The main secretory products of the endocrine pancreas are insulin and glucagon , polypeptide hormones which play an important role in carbohydrate metabolism. Insulin promotes the uptake of glucose by most cells, particularly those of the liver, skeletal muscle and adipose tissue, thus lowering plasma glucose concentration. In general, glucagon has metabolic effects that oppose the actions of insulin. Apart from their role in carbohydrate metabolism, these hormones have a wide variety of other effects on energy metabolism, growth and development.

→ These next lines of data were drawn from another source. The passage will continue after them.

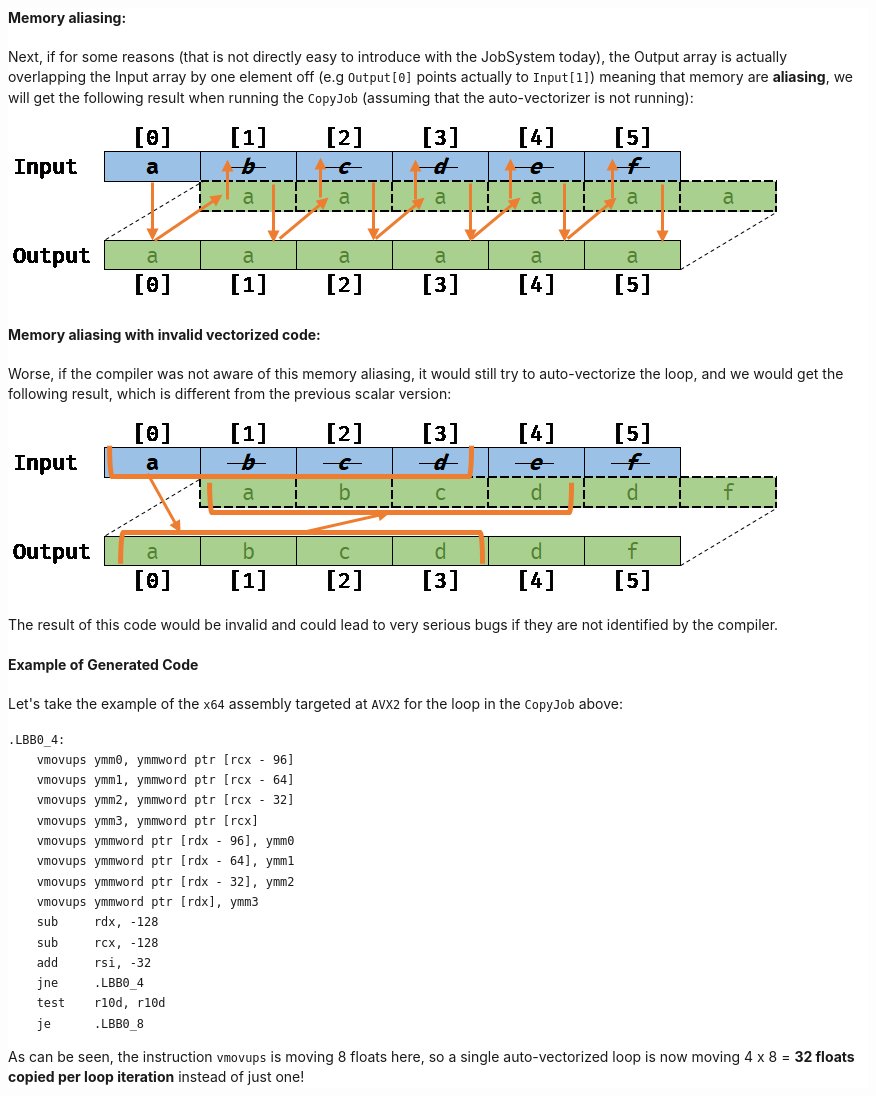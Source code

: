 #### Memory aliasing:

Next, if for some reasons (that is not directly easy to introduce with the JobSystem today), the Output array is actually overlapping the Input array by one element off (e.g `Output[0]` points actually to `Input[1]`) meaning that memory are **aliasing**, we will get the following result when running the `CopyJob` (assuming that the auto-vectorizer is not running):

![Memory with aliasing](images/burst-alias.png)

#### Memory aliasing with invalid vectorized code:

Worse, if the compiler was not aware of this memory aliasing, it would still try to auto-vectorize the loop, and we would get the following result, which is different from the previous scalar version:

![Memory with aliasing with invalid vectorized code](images/burst-alias-vectorized.png)

The result of this code would be invalid and could lead to very serious bugs if they are not identified by the compiler.

#### Example of Generated Code

Let's take the example of the `x64` assembly targeted at `AVX2` for the loop in the `CopyJob` above:

```
.LBB0_4:
    vmovups ymm0, ymmword ptr [rcx - 96]
    vmovups ymm1, ymmword ptr [rcx - 64]
    vmovups ymm2, ymmword ptr [rcx - 32]
    vmovups ymm3, ymmword ptr [rcx]
    vmovups ymmword ptr [rdx - 96], ymm0
    vmovups ymmword ptr [rdx - 64], ymm1
    vmovups ymmword ptr [rdx - 32], ymm2
    vmovups ymmword ptr [rdx], ymm3
    sub     rdx, -128
    sub     rcx, -128
    add     rsi, -32
    jne     .LBB0_4
    test    r10d, r10d
    je      .LBB0_8
```
As can be seen, the instruction `vmovups` is moving 8 floats here, so a single auto-vectorized loop is now moving 4 x 8 = **32 floats copied per loop iteration** instead of just one!
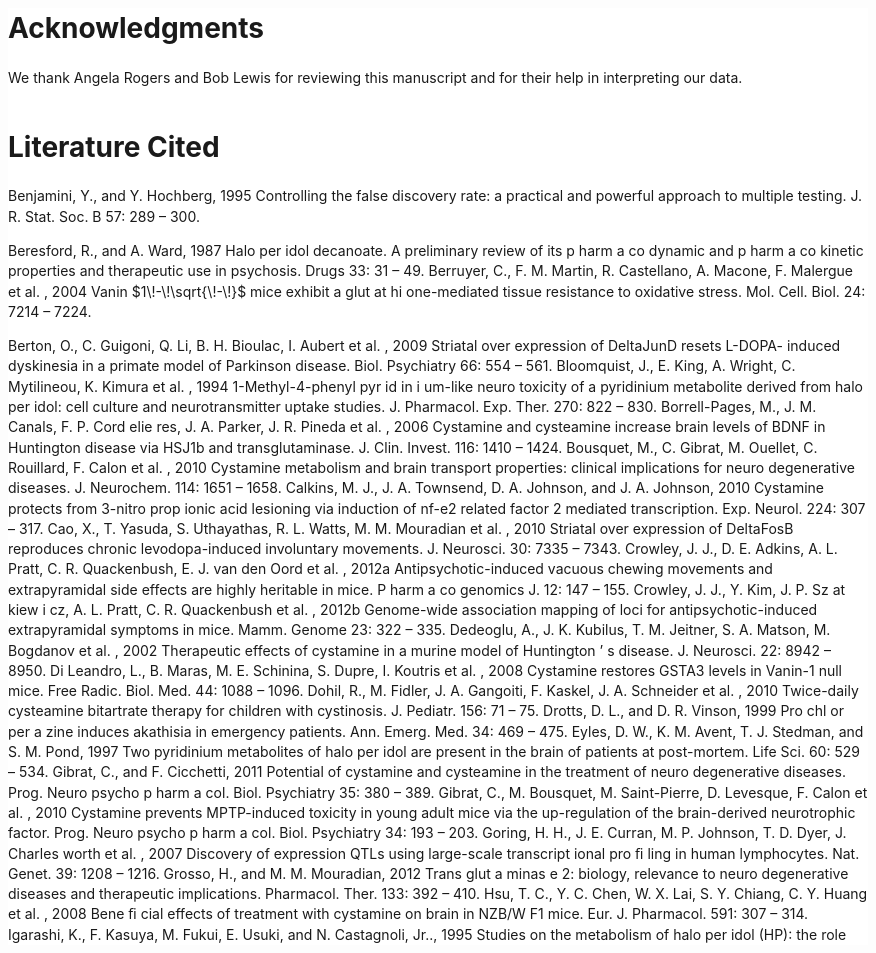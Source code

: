 # Acknowledgments  

We thank Angela Rogers and Bob Lewis for reviewing this manuscript and for their help in interpreting our data.  

# Literature Cited  

Benjamini, Y., and Y. Hochberg, 1995 Controlling the false discovery rate: a practical and powerful approach to multiple testing. J. R. Stat. Soc. B 57: 289 – 300.  

Beresford, R., and A. Ward, 1987 Halo per idol decanoate. A preliminary review of its p harm a co dynamic and p harm a co kinetic properties and therapeutic use in psychosis. Drugs 33: 31 – 49. Berruyer, C., F. M. Martin, R. Castellano, A. Macone, F. Malergue et al. , 2004 Vanin $1\!-\!\sqrt{\!-\!}$   mice exhibit a glut at hi one-mediated tissue resistance to oxidative stress. Mol. Cell. Biol. 24: 7214 – 7224.  

Berton, O., C. Guigoni, Q. Li, B. H. Bioulac, I. Aubert  et al. , 2009 Striatal over expression of DeltaJunD resets L-DOPA- induced dyskinesia in a primate model of Parkinson disease. Biol. Psychiatry 66: 554 – 561. Bloomquist, J., E. King, A. Wright, C. Mytilineou, K. Kimura  et al. , 1994 1-Methyl-4-phenyl pyr id in i um-like neuro toxicity of a pyridinium metabolite derived from halo per idol: cell culture and neurotransmitter uptake studies. J. Pharmacol. Exp. Ther. 270: 822 – 830. Borrell-Pages, M., J. M. Canals, F. P. Cord elie res, J. A. Parker, J. R. Pineda  et al. , 2006 Cystamine and cysteamine increase brain levels of BDNF in Huntington disease via HSJ1b and transglutaminase. J. Clin. Invest. 116: 1410 – 1424. Bousquet, M., C. Gibrat, M. Ouellet, C. Rouillard, F. Calon  et al. , 2010 Cystamine metabolism and brain transport properties: clinical implications for neuro degenerative diseases. J. Neurochem. 114: 1651 – 1658. Calkins, M. J., J. A. Townsend, D. A. Johnson, and J. A. Johnson, 2010 Cystamine protects from 3-nitro prop ionic acid lesioning via induction of nf-e2 related factor 2 mediated transcription. Exp. Neurol. 224: 307 – 317. Cao, X., T. Yasuda, S. Uthayathas, R. L. Watts, M. M. Mouradian et al. , 2010 Striatal over expression of DeltaFosB reproduces chronic levodopa-induced involuntary movements. J. Neurosci. 30: 7335 – 7343. Crowley, J. J., D. E. Adkins, A. L. Pratt, C. R. Quackenbush, E. J. van den Oord  et al. , 2012a Antipsychotic-induced vacuous chewing movements and extrapyramidal side effects are highly heritable in mice. P harm a co genomics J. 12: 147 – 155. Crowley, J. J., Y. Kim, J. P. Sz at kiew i cz, A. L. Pratt, C. R. Quackenbush et al. , 2012b Genome-wide association mapping of loci for antipsychotic-induced extrapyramidal symptoms in mice. Mamm. Genome 23: 322 – 335. Dedeoglu, A., J. K. Kubilus, T. M. Jeitner, S. A. Matson, M. Bogdanov et al. , 2002 Therapeutic effects of cystamine in a murine model of Huntington ’ s disease. J. Neurosci. 22: 8942 – 8950. Di Leandro, L., B. Maras, M. E. Schinina, S. Dupre, I. Koutris  et al. , 2008 Cystamine restores GSTA3 levels in Vanin-1 null mice. Free Radic. Biol. Med. 44: 1088 – 1096. Dohil, R., M. Fidler, J. A. Gangoiti, F. Kaskel, J. A. Schneider  et al. , 2010 Twice-daily cysteamine bitartrate therapy for children with cystinosis. J. Pediatr.  156:  71 – 75. Drotts, D. L., and D. R. Vinson, 1999 Pro chl or per a zine induces akathisia in emergency patients. Ann. Emerg. Med. 34: 469 – 475. Eyles, D. W., K. M. Avent, T. J. Stedman, and S. M. Pond, 1997 Two pyridinium metabolites of halo per idol are present in the brain of patients at post-mortem. Life Sci. 60: 529 – 534. Gibrat, C., and F. Cicchetti, 2011 Potential of cystamine and cysteamine in the treatment of neuro degenerative diseases. Prog. Neuro psycho p harm a col. Biol. Psychiatry 35: 380 – 389. Gibrat, C., M. Bousquet, M. Saint-Pierre, D. Levesque, F. Calon et al. , 2010 Cystamine prevents MPTP-induced toxicity in young adult mice via the up-regulation of the brain-derived neurotrophic factor. Prog. Neuro psycho p harm a col. Biol. Psychiatry 34: 193 – 203. Goring, H. H., J. E. Curran, M. P. Johnson, T. D. Dyer, J. Charles worth et al. , 2007 Discovery of expression QTLs using large-scale transcript ional pro ﬁ ling in human lymphocytes. Nat. Genet. 39: 1208 – 1216. Grosso, H., and M. M. Mouradian, 2012 Trans glut a minas e 2: biology, relevance to neuro degenerative diseases and therapeutic implications. Pharmacol. Ther. 133: 392 – 410. Hsu, T. C., Y. C. Chen, W. X. Lai, S. Y. Chiang, C. Y. Huang  et al. , 2008 Bene ﬁ cial effects of treatment with cystamine on brain in NZB/W F1 mice. Eur. J. Pharmacol. 591: 307 – 314. Igarashi, K., F. Kasuya, M. Fukui, E. Usuki, and N. Castagnoli, Jr.., 1995 Studies on the metabolism of halo per idol (HP): the role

At least five other types of endocrine cells are present in the islets or else scattered singly or in small groups between the exocrine acini and along the ducts. Their secretory products include somatostatin (which has a wide variety of effects on gastrointestinal function and may also inhibit insulin and glucagon secretion), and pancreatic polypeptide ( PP ). Another cell type, the enterochromaffin ( EC ) cell, appears to secrete several different peptides including motilin , 5-hydroxytryptamine (5-HT, serotonin) and substance P .

Disorders of the endocrine pancreas

The islets of Langerhans contain endocrine cells which produce a range of hormones, but the most important disease is that associated with the production and function of insulin.

Diabetes mellitus

Diabetes mellitus is a common and important disease of insulin metabolism, resulting in hyperglycemia. There are two main types:

  • Type 1 diabetes usually begins in childhood or adolescence and is the result of loss of endocrine cells in the pancreatic islets, including those which secrete insulin. The islet cell destruction is thought to be due to an abnormal autoimmune response, possibly triggered by a viral infection, and results in insulin deficiency. This has widespread metabolic effects on carbohydrate, protein and fat metabolism, leading to complex metabolic and structural effects.

  • Type 2 diabetes is the result of the resistance of target cells to the effect of insulin, rather than a failure of insulin production by the pancreatic islets. It is becoming more common due to the increasing incidence of obesity.